А она разрыдалась, как малое дитя, и, проливая реки горячих слез, призналась, что влюбилась в меня с первого взгляда еще в Толедо и заставляла Инесилью одалживать ей свои вуали и покрывала, чтобы ходить ко мне. Я отвечал, что тоже принадлежу ей безраздельно, и прочее, что в подобные моменты услады говорят друг другу влюбленные. Мы плакали вместе, и, смешивая наши слезы, обнимались, и в конце концов снова уступили зову природы, а потом попрощались самыми нежными словами.

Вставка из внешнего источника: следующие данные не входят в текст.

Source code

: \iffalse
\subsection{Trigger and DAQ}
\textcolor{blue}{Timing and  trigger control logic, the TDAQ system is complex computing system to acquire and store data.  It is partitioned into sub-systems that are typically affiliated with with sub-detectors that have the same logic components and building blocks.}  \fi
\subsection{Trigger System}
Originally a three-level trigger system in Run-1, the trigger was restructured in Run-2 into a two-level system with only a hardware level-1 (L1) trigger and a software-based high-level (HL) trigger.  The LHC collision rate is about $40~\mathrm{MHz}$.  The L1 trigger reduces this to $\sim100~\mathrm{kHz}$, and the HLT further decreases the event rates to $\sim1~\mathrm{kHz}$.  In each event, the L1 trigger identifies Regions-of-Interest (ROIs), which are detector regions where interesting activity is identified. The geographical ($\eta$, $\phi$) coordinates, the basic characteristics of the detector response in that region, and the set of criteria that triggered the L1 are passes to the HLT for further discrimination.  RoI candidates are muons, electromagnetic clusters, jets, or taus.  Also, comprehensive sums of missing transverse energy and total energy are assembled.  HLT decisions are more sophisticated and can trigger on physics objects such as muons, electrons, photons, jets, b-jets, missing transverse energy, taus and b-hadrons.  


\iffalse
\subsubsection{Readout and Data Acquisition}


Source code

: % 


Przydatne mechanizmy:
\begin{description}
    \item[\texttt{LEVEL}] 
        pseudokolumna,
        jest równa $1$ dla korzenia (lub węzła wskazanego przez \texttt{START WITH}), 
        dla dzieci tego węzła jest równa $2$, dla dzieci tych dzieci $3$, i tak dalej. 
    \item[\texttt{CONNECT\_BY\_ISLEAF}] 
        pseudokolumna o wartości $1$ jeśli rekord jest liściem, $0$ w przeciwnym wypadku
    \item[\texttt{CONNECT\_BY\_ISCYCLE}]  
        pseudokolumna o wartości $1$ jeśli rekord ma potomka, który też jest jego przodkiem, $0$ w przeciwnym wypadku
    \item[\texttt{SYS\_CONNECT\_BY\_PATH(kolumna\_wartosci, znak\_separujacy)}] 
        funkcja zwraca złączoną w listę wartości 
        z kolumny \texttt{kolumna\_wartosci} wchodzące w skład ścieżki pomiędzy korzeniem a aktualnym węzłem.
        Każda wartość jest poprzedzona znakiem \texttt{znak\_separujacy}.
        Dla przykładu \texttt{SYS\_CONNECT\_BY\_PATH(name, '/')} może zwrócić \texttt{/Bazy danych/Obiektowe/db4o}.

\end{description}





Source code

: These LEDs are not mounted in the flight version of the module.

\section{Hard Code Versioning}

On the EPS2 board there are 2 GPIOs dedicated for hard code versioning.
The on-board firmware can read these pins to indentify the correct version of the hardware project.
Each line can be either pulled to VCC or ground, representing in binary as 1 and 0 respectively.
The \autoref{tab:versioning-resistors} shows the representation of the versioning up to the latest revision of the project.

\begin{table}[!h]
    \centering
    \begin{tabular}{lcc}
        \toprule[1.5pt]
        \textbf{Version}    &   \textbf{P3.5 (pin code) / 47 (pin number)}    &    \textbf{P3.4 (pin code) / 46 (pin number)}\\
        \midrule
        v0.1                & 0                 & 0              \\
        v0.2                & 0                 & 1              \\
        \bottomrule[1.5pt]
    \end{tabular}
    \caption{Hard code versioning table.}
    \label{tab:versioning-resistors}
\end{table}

Когда она ушла, утро уже стояло в разгаре. Я поднялся с кровати, чувствуя, как подгибаются у меня колени, и пошел в соседние комнаты, где расположился фрай Жорди со своим послушником. Они уже проснулись. Я отвел фрая Жорди в сторонку и честно поведал о случившемся и о том, что у нас больше нет приманки для единорога. Он, как мне показалось, не очень-то удивился и даже, вопреки моим ожиданиям, не рассердился, а сказал, что и сам догадывался о нашей с доньей Хосефиной любви и что без толку плакать над пролитым молоком — вместо этого надо отыскать другую девственницу, понадежнее, которая послужит нашим целям.